▶ Study material
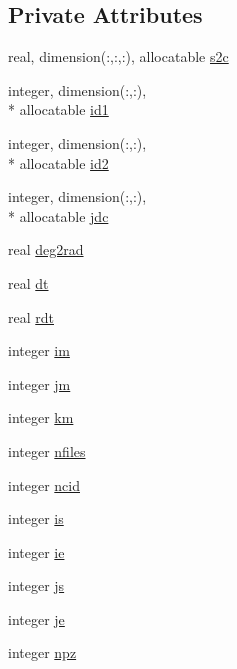 \subsection*{Private Attributes}
\begin{DoxyCompactItemize}
\item 
real, dimension(\-:,\-:,\-:), allocatable \hyperlink{classfv__iau__mod_a0967901620cb181a32bcb765735ca893}{s2c}
\item 
integer, dimension(\-:,\-:), \\*
allocatable \hyperlink{classfv__iau__mod_af29c8a827572b31a036d0abdf9e069ce}{id1}
\item 
integer, dimension(\-:,\-:), \\*
allocatable \hyperlink{classfv__iau__mod_a58dd6dc94c1c0d8573764ea8a8dbf8fe}{id2}
\item 
integer, dimension(\-:,\-:), \\*
allocatable \hyperlink{classfv__iau__mod_a41ed3fc692c4d53ad905c7bb685ef4a0}{jdc}
\item 
real \hyperlink{classfv__iau__mod_ac636879eb6bdbeee409bbd34c6658035}{deg2rad}
\item 
real \hyperlink{classfv__iau__mod_aa09091f1f91b28a3137ebc5f59c654aa}{dt}
\item 
real \hyperlink{classfv__iau__mod_a60ee6932472e1de9516db019295fd7d1}{rdt}
\item 
integer \hyperlink{classfv__iau__mod_af1d250bc9006235754621652e834c674}{im}
\item 
integer \hyperlink{classfv__iau__mod_a6c78ca52b83ca9f3e6045d9f06f889bc}{jm}
\item 
integer \hyperlink{classfv__iau__mod_a59eb624f87e12b21694f85684d1c89b7}{km}
\item 
integer \hyperlink{classfv__iau__mod_a756fe43c3f4a450d555fc78eef47d82d}{nfiles}
\item 
integer \hyperlink{classfv__iau__mod_a723f72c8cff32995d1dcd3a7f2661df2}{ncid}
\item 
integer \hyperlink{classfv__iau__mod_afb1c5125d4ad50603b747abd8e2cfd66}{is}
\item 
integer \hyperlink{classfv__iau__mod_af5515c4fa4f895ab74405846237a057b}{ie}
\item 
integer \hyperlink{classfv__iau__mod_a8cfba167a9bf88f42967b9bb5644443c}{js}
\item 
integer \hyperlink{classfv__iau__mod_a3a77635e7bb49d54f620f47019277693}{je}
\item 
integer \hyperlink{classfv__iau__mod_aaf9ea7c9b134626a73380e7fdd86e42d}{npz}

\end{DoxyCompactItemize}
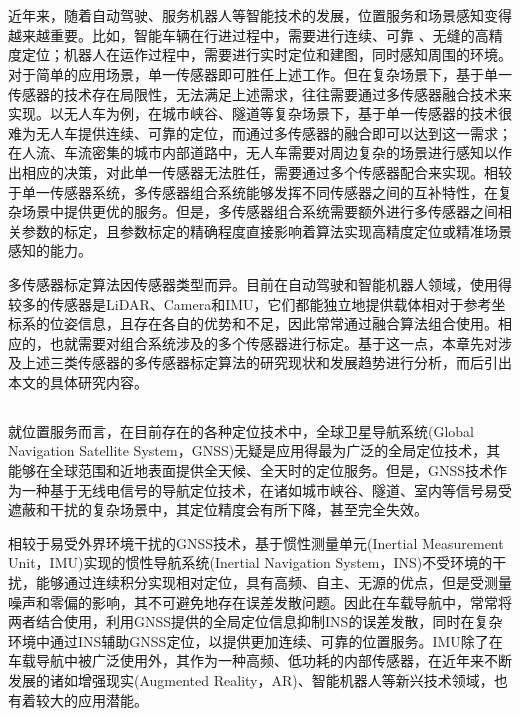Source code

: 
\chapter{}
\normf
近年来，随着自动驾驶、服务机器人等智能技术的发展，位置服务和场景感知变得越来越重要。比如，智能车辆在行进过程中，需要进行连续、可靠 、无缝的高精度定位；机器人在运作过程中，需要进行实时定位和建图，同时感知周围的环境。对于简单的应用场景，单一传感器即可胜任上述工作。但在复杂场景下，基于单一传感器的技术存在局限性，无法满足上述需求，往往需要通过多传感器融合技术来实现。以无人车为例，在城市峡谷、隧道等复杂场景下，基于单一传感器的技术很难为无人车提供连续、可靠的定位，而通过多传感器的融合即可以达到这一需求；在人流、车流密集的城市内部道路中，无人车需要对周边复杂的场景进行感知以作出相应的决策，对此单一传感器无法胜任，需要通过多个传感器配合来实现。相较于单一传感器系统，多传感器组合系统能够发挥不同传感器之间的互补特性，在复杂场景中提供更优的服务。但是，多传感器组合系统需要额外进行多传感器之间相关参数的标定，且参数标定的精确程度直接影响着算法实现高精度定位或精准场景感知的能力。

多传感器标定算法因传感器类型而异。目前在自动驾驶和智能机器人领域，使用得较多的传感器是LiDAR、Camera和IMU，它们都能独立地提供载体相对于参考坐标系的位姿信息，且存在各自的优势和不足，因此常常通过融合算法组合使用。相应的，也就需要对组合系统涉及的多个传感器进行标定。基于这一点，本章先对涉及上述三类传感器的多传感器标定算法的研究现状和发展趋势进行分析，而后引出本文的具体研究内容。

\section{}
就位置服务而言，在目前存在的各种定位技术中，全球卫星导航系统(Global Navigation Satellite System，GNSS)无疑是应用得最为广泛的全局定位技术，其能够在全球范围和近地表面提供全天候、全天时的定位服务。但是，GNSS技术作为一种基于无线电信号的导航定位技术，在诸如城市峡谷、隧道、室内等信号易受遮蔽和干扰的复杂场景中，其定位精度会有所下降，甚至完全失效\cite{li2023multi}。

相较于易受外界环境干扰的GNSS技术，基于惯性测量单元(Inertial Measurement Unit，IMU)实现的惯性导航系统(Inertial Navigation System，INS)不受环境的干扰，能够通过连续积分实现相对定位，具有高频、自主、无源的优点，但是受测量噪声和零偏的影响，其不可避免地存在误差发散问题。因此在车载导航中，常常将两者结合使用，利用GNSS提供的全局定位信息抑制INS的误差发散，同时在复杂环境中通过INS辅助GNSS定位，以提供更加连续、可靠的位置服务\cite{titterton2004strapdown}。IMU除了在车载导航中被广泛使用外，其作为一种高频、低功耗的内部传感器，在近年来不断发展的诸如增强现实(Augmented Reality，AR)、智能机器人等新兴技术领域，也有着较大的应用潜能。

▶ Required work
Please give the number of lines in the data above that include the string "DoxyCompactItemize", and nothing else.

▶ Exercise response
2